Dataset entries
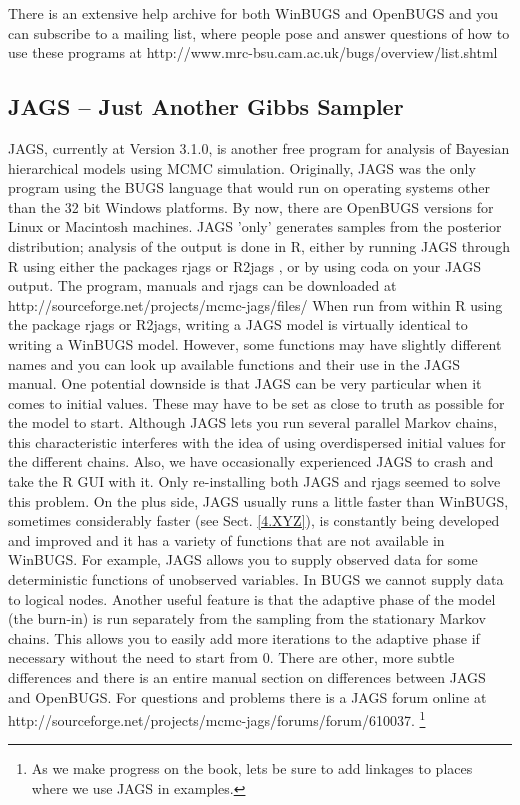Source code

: There is an extensive help archive for both WinBUGS and OpenBUGS and you can subscribe to a mailing list, where people pose and answer questions of how to use these programs at http://www.mrc-bsu.cam.ac.uk/bugs/overview/list.shtml

\subsection{JAGS -- Just Another Gibbs Sampler}
JAGS, currently at Version 3.1.0, is another free program for analysis of Bayesian hierarchical models using MCMC simulation. Originally, JAGS was the only program using the BUGS language that would run on operating systems other than the 32 bit Windows platforms. By now, there are OpenBUGS versions for Linux or Macintosh machines.
JAGS 'only' generates samples from the posterior distribution; analysis of the output is done in R, either by running JAGS through R using either the packages rjags \citep{plummer:2011} or R2jags \citep{su_yajima:2011}, or by using coda on your JAGS output. The program, manuals and rjags can be downloaded at http://sourceforge.net/projects/mcmc-jags/files/
When run from within R using the package rjags or R2jags, writing a JAGS model is virtually identical to writing a WinBUGS model. However, some functions may have slightly different names and you can look up available functions and their use in the JAGS manual. One potential downside is that JAGS can be very particular when it comes to initial values. These may have to be set as close to truth as possible for the model to start. Although JAGS lets you run several parallel Markov chains, this characteristic interferes with the idea of using overdispersed initial values for the different chains. Also, we have occasionally experienced JAGS to crash and take the R GUI with it. Only re-installing both JAGS and rjags seemed to solve this problem.
On the plus side, JAGS usually runs a little faster than WinBUGS, sometimes considerably faster (see Sect. \ref {4.XYZ}), is constantly being developed and improved and it has a variety of functions that are not available in WinBUGS. For example, JAGS allows you to supply observed data for some deterministic functions of unobserved variables. In BUGS we cannot supply data to logical nodes. Another useful feature is that the adaptive phase of the model (the burn-in) is run separately from the sampling from the stationary Markov chains. This allows you to easily add more iterations to the adaptive phase if necessary without the need to start from 0. There are other, more subtle differences and there is an entire manual section on differences between JAGS and OpenBUGS.
For questions and problems there is a JAGS forum online at http://sourceforge.net/projects/mcmc-jags/forums/forum/610037.
\footnote{As we make progress on the book, lets be sure  to add linkages to places where we use JAGS in examples.}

§ **Goal of the exercise**
Without copying any picture, repeat all of the entries exactly.

§ **Response for this exercise**
Source code

: There is an extensive help archive for both WinBUGS and OpenBUGS and you can subscribe to a mailing list, where people pose and answer questions of how to use these programs at http://www.mrc-bsu.cam.ac.uk/bugs/overview/list.shtml

\subsection{JAGS -- Just Another Gibbs Sampler}
JAGS, currently at Version 3.1.0, is another free program for analysis of Bayesian hierarchical models using MCMC simulation. Originally, JAGS was the only program using the BUGS language that would run on operating systems other than the 32 bit Windows platforms. By now, there are OpenBUGS versions for Linux or Macintosh machines.
JAGS 'only' generates samples from the posterior distribution; analysis of the output is done in R, either by running JAGS through R using either the packages rjags \citep{plummer:2011} or R2jags \citep{su_yajima:2011}, or by using coda on your JAGS output. The program, manuals and rjags can be downloaded at http://sourceforge.net/projects/mcmc-jags/files/
When run from within R using the package rjags or R2jags, writing a JAGS model is virtually identical to writing a WinBUGS model. However, some functions may have slightly different names and you can look up available functions and their use in the JAGS manual. One potential downside is that JAGS can be very particular when it comes to initial values. These may have to be set as close to truth as possible for the model to start. Although JAGS lets you run several parallel Markov chains, this characteristic interferes with the idea of using overdispersed initial values for the different chains. Also, we have occasionally experienced JAGS to crash and take the R GUI with it. Only re-installing both JAGS and rjags seemed to solve this problem.
On the plus side, JAGS usually runs a little faster than WinBUGS, sometimes considerably faster (see Sect. \ref {4.XYZ}), is constantly being developed and improved and it has a variety of functions that are not available in WinBUGS. For example, JAGS allows you to supply observed data for some deterministic functions of unobserved variables. In BUGS we cannot supply data to logical nodes. Another useful feature is that the adaptive phase of the model (the burn-in) is run separately from the sampling from the stationary Markov chains. This allows you to easily add more iterations to the adaptive phase if necessary without the need to start from 0. There are other, more subtle differences and there is an entire manual section on differences between JAGS and OpenBUGS.
For questions and problems there is a JAGS forum online at http://sourceforge.net/projects/mcmc-jags/forums/forum/610037.
\footnote{As we make progress on the book, lets be sure  to add linkages to places where we use JAGS in examples.}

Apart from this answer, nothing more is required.